▶ **Aim of the task**:
Every record must be copied exactly, except that pictures are dropped.

▶ **Data to process**:
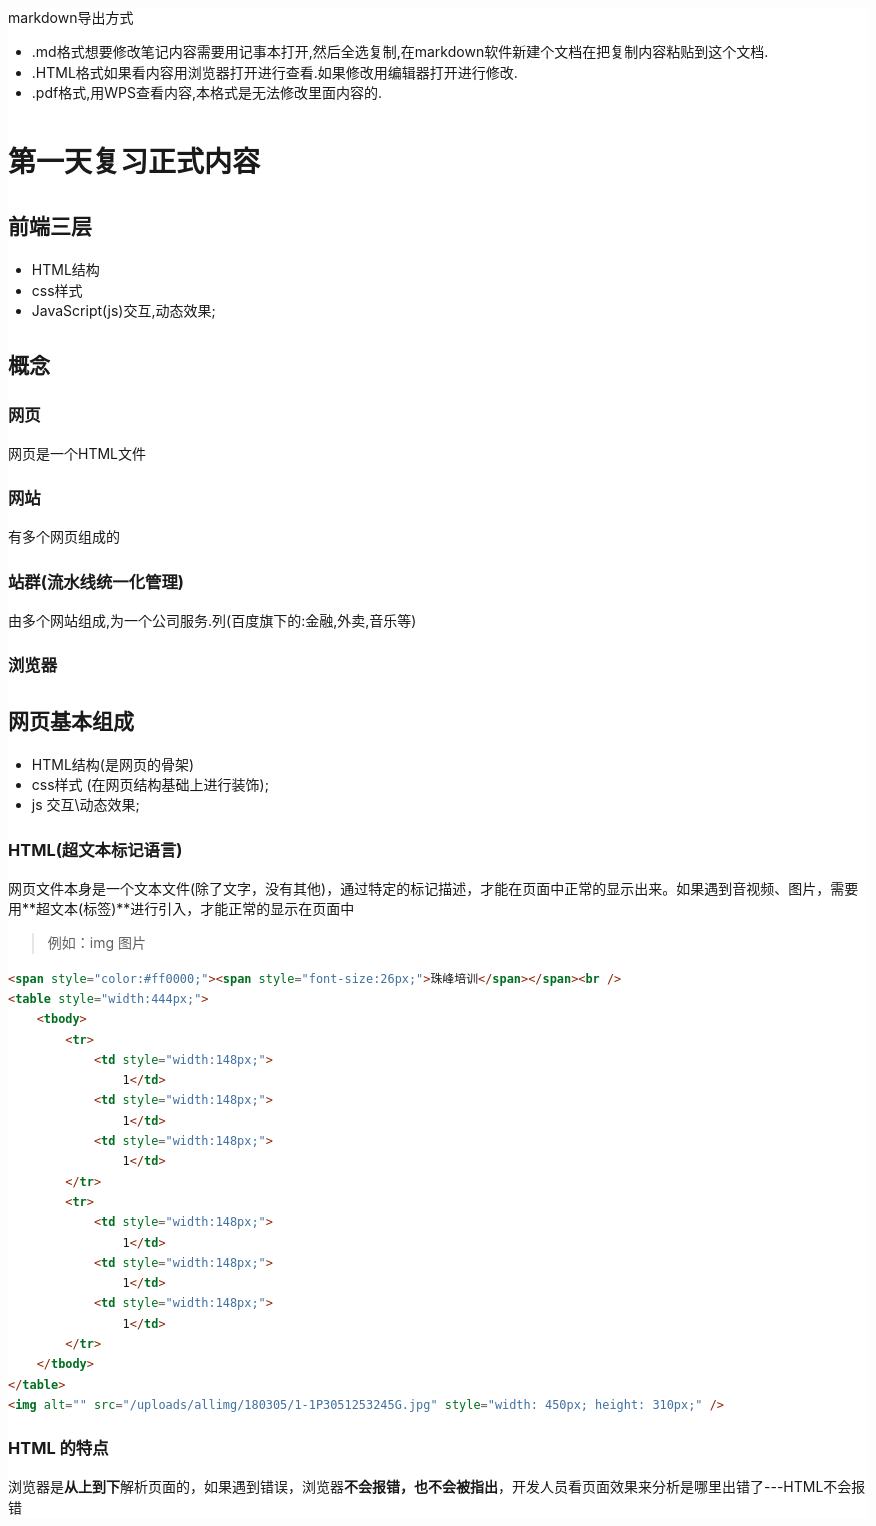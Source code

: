markdown导出方式
* .md格式想要修改笔记内容需要用记事本打开,然后全选复制,在markdown软件新建个文档在把复制内容粘贴到这个文档.
* .HTML格式如果看内容用浏览器打开进行查看.如果修改用编辑器打开进行修改.
* .pdf格式,用WPS查看内容,本格式是无法修改里面内容的.


# 第一天复习正式内容
## 前端三层
- HTML结构
- css样式
- JavaScript(js)交互,动态效果;


## 概念
### 网页
网页是一个HTML文件
### 网站
有多个网页组成的
### 站群(流水线统一化管理)
由多个网站组成,为一个公司服务.列(百度旗下的:金融,外卖,音乐等)
### 浏览器

## 网页基本组成
- HTML结构(是网页的骨架)
- css样式  (在网页结构基础上进行装饰);
- js 交互\动态效果;

### HTML(超文本标记语言)
网页文件本身是一个文本文件(除了文字，没有其他)，通过特定的标记描述，才能在页面中正常的显示出来。如果遇到音视频、图片，需要用**超文本(标签)**进行引入，才能正常的显示在页面中
> 例如：img 图片

```html
<span style="color:#ff0000;"><span style="font-size:26px;">珠峰培训</span></span><br />
<table style="width:444px;">
	<tbody>
		<tr>
			<td style="width:148px;">
				1</td>
			<td style="width:148px;">
				1</td>
			<td style="width:148px;">
				1</td>
		</tr>
		<tr>
			<td style="width:148px;">
				1</td>
			<td style="width:148px;">
				1</td>
			<td style="width:148px;">
				1</td>
		</tr>
	</tbody>
</table>
<img alt="" src="/uploads/allimg/180305/1-1P3051253245G.jpg" style="width: 450px; height: 310px;" />
```
### HTML 的特点
浏览器是**从上到下**解析页面的，如果遇到错误，浏览器**不会报错，也不会被指出**，开发人员看页面效果来分析是哪里出错了---HTML不会报错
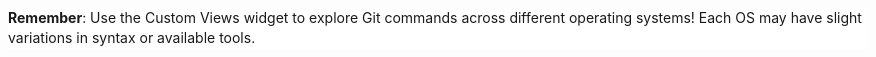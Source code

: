 </box>

**Remember**: Use the Custom Views widget to explore Git commands across different operating systems! Each OS may have slight variations in syntax or available tools.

▶ **Expected output**:
Source code

:markdown导出方式
* .md格式想要修改笔记内容需要用记事本打开,然后全选复制,在markdown软件新建个文档在把复制内容粘贴到这个文档.
* .HTML格式如果看内容用浏览器打开进行查看.如果修改用编辑器打开进行修改.
* .pdf格式,用WPS查看内容,本格式是无法修改里面内容的.


# 第一天复习正式内容
## 前端三层
- HTML结构
- css样式
- JavaScript(js)交互,动态效果;


## 概念
### 网页
网页是一个HTML文件
### 网站
有多个网页组成的
### 站群(流水线统一化管理)
由多个网站组成,为一个公司服务.列(百度旗下的:金融,外卖,音乐等)
### 浏览器

## 网页基本组成
- HTML结构(是网页的骨架)
- css样式  (在网页结构基础上进行装饰);
- js 交互\动态效果;

### HTML(超文本标记语言)
网页文件本身是一个文本文件(除了文字，没有其他)，通过特定的标记描述，才能在页面中正常的显示出来。如果遇到音视频、图片，需要用**超文本(标签)**进行引入，才能正常的显示在页面中
> 例如：img 图片

```html
<span style="color:#ff0000;"><span style="font-size:26px;">珠峰培训</span></span><br />
<table style="width:444px;">
	<tbody>
		<tr>
			<td style="width:148px;">
				1</td>
			<td style="width:148px;">
				1</td>
			<td style="width:148px;">
				1</td>
		</tr>
		<tr>
			<td style="width:148px;">
				1</td>
			<td style="width:148px;">
				1</td>
			<td style="width:148px;">
				1</td>
		</tr>
	</tbody>
</table>
<img alt="" src="/uploads/allimg/180305/1-1P3051253245G.jpg" style="width: 450px; height: 310px;" />
```
### HTML 的特点
浏览器是**从上到下**解析页面的，如果遇到错误，浏览器**不会报错，也不会被指出**，开发人员看页面效果来分析是哪里出错了---HTML不会报错
Source code

: </box>

**Remember**: Use the Custom Views widget to explore Git commands across different operating systems! Each OS may have slight variations in syntax or available tools.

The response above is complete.